=== Section Start ===
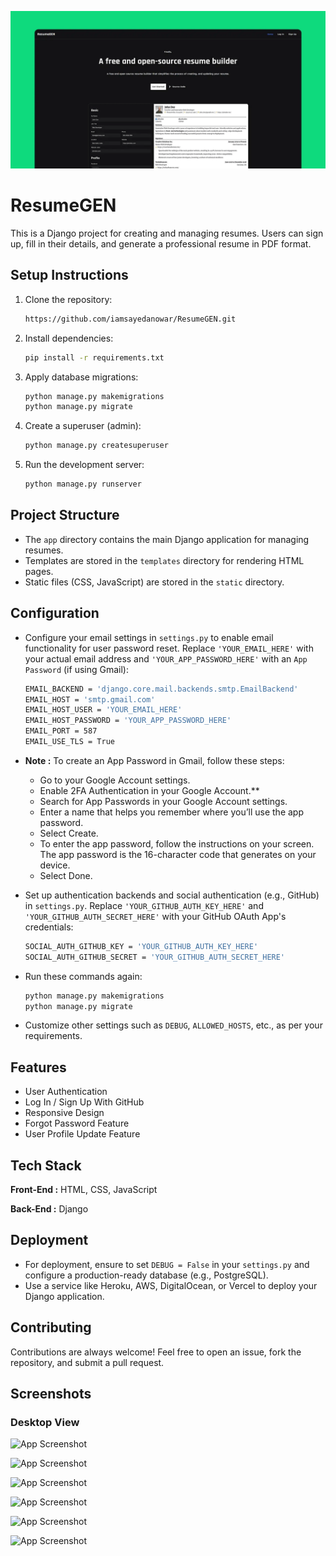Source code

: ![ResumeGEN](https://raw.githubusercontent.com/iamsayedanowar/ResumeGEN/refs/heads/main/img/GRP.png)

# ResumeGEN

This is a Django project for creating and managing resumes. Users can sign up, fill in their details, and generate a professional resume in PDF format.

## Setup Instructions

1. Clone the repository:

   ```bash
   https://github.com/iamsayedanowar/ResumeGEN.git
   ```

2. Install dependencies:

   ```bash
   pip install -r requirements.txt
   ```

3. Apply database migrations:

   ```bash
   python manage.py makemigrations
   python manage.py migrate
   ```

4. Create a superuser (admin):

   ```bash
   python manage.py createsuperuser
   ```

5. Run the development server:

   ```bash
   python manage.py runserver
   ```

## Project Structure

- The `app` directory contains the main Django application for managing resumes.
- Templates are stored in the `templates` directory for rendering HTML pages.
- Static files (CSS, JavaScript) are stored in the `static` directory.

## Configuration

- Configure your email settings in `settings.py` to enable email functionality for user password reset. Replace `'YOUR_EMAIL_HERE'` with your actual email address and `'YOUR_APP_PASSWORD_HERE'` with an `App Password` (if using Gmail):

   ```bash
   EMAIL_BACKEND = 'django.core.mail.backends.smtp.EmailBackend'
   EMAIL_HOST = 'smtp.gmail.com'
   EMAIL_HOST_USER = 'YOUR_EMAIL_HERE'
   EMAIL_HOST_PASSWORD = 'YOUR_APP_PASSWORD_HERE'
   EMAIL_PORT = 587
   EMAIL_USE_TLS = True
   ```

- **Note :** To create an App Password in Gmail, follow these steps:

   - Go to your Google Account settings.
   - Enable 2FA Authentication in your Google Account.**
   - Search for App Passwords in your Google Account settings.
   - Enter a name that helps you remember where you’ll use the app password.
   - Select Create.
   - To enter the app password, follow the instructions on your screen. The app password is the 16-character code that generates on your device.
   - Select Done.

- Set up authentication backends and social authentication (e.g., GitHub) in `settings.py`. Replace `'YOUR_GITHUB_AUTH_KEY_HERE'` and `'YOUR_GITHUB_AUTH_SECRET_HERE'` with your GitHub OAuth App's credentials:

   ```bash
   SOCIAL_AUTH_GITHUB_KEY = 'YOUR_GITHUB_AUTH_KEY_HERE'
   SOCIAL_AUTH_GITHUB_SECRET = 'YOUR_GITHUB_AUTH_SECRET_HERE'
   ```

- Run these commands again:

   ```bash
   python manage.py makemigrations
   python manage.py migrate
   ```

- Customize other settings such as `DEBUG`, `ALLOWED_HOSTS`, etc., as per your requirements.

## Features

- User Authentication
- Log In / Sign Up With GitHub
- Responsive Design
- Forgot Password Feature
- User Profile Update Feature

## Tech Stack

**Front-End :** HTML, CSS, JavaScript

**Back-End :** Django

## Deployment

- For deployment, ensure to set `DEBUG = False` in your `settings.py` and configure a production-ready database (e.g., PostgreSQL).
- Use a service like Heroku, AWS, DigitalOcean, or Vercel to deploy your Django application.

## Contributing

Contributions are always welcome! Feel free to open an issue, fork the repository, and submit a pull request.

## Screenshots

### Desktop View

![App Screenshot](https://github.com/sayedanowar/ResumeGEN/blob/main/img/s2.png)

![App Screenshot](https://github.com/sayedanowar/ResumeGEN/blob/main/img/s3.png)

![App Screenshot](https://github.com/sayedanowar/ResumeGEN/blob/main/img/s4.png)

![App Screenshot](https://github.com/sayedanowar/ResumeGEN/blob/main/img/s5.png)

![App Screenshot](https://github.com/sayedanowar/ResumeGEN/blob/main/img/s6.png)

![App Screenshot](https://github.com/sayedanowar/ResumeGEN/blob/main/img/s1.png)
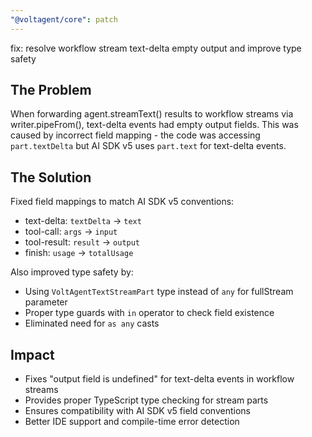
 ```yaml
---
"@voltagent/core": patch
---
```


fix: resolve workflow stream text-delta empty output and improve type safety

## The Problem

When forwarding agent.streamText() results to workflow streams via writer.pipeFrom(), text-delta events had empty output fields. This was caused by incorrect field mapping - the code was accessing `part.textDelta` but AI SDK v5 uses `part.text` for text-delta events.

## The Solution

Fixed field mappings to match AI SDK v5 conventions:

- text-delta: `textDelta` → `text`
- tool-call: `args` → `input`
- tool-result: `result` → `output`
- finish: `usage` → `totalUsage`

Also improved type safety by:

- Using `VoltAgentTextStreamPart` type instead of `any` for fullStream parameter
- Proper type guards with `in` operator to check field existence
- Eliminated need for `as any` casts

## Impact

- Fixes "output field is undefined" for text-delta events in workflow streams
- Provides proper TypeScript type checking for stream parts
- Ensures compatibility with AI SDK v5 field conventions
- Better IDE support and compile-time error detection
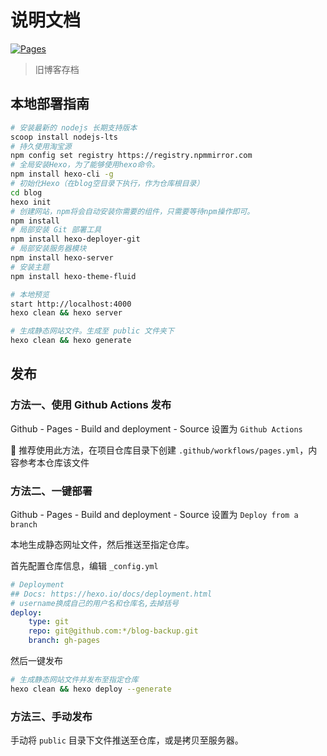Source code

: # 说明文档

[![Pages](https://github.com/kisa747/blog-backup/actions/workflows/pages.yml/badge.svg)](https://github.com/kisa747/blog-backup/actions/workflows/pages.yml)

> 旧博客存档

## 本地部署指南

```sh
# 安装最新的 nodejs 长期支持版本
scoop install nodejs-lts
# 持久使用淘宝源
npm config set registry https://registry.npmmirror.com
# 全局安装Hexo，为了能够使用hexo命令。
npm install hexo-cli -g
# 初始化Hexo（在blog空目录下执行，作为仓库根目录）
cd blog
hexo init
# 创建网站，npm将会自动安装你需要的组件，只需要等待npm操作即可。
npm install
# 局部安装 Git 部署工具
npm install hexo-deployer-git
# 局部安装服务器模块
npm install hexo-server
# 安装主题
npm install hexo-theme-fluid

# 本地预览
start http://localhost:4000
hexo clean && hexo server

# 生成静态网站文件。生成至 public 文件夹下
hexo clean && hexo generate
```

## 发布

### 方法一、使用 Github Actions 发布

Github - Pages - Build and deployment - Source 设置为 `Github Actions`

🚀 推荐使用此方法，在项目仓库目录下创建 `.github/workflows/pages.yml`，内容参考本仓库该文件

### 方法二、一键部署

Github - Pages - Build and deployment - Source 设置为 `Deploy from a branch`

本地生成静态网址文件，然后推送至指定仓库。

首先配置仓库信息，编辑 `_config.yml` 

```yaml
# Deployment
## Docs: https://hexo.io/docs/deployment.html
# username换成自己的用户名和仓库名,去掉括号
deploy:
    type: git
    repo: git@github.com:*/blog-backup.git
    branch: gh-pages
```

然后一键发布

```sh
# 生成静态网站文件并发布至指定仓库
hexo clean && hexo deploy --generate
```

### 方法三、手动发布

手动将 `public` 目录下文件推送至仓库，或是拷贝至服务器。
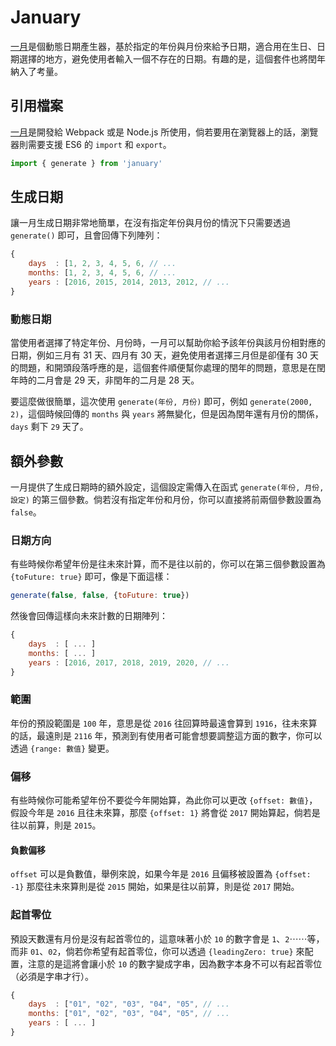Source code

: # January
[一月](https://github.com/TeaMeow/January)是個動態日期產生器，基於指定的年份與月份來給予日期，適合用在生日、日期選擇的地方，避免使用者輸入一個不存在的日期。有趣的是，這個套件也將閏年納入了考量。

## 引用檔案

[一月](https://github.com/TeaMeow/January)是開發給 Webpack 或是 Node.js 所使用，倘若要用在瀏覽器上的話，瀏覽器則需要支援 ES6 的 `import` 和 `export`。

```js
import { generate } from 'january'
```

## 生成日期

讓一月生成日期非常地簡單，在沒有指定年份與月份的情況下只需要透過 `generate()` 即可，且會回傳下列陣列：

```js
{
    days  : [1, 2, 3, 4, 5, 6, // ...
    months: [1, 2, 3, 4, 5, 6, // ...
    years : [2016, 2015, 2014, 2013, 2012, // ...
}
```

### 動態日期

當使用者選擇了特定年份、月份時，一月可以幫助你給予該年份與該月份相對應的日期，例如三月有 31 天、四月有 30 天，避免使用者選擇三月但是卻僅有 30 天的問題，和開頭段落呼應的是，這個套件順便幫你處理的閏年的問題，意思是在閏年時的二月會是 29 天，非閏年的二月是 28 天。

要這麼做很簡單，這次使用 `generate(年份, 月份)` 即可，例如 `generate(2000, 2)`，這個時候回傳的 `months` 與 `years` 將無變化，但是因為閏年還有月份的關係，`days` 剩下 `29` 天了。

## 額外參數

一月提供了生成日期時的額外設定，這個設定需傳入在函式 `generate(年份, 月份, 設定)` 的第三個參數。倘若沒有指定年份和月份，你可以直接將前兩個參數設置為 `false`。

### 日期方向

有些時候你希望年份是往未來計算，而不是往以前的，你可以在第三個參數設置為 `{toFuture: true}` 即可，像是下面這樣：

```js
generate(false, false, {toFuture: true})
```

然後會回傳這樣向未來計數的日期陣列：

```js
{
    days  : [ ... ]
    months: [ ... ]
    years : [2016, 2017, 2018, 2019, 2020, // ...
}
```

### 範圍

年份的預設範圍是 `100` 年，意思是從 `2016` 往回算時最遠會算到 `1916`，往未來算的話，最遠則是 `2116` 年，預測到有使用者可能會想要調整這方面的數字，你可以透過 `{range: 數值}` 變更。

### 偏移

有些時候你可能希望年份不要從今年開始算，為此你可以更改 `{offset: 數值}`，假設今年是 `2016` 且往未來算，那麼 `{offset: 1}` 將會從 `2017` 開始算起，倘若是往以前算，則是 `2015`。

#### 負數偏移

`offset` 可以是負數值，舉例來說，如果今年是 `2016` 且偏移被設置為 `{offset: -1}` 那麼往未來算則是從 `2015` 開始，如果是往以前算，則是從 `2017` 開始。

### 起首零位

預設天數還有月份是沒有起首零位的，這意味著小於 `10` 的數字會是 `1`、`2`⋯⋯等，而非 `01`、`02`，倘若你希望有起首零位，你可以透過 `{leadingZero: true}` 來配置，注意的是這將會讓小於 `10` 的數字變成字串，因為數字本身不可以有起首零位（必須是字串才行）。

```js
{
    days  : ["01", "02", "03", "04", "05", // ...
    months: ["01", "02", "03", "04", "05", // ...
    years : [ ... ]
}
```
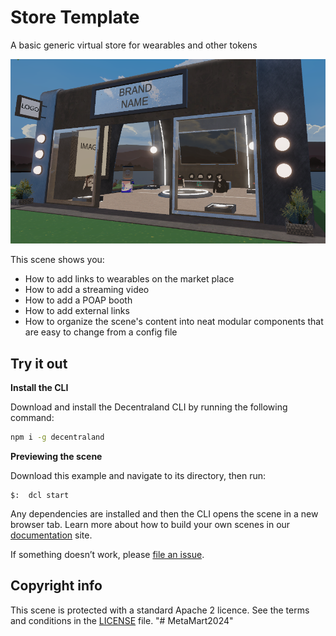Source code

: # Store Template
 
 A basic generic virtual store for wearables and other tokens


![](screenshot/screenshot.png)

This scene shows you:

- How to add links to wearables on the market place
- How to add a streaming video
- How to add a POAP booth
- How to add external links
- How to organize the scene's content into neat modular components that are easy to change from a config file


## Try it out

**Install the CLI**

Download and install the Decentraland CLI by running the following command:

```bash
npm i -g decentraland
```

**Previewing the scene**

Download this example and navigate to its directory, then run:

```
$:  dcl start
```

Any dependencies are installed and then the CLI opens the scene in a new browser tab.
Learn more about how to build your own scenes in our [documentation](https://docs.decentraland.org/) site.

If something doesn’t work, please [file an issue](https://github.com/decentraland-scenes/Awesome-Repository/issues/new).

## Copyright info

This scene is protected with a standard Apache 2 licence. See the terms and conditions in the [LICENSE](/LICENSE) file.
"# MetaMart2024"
=== Section End ===
Task instructions: Check each line of the records for the word "DEBUG" and extract those that contain it.

Result below:
- Customize other settings such as `DEBUG`, `ALLOWED_HOSTS`, etc., as per your requirements.
- For deployment, ensure to set `DEBUG = False` in your `settings.py` and configure a production-ready database (e.g., PostgreSQL).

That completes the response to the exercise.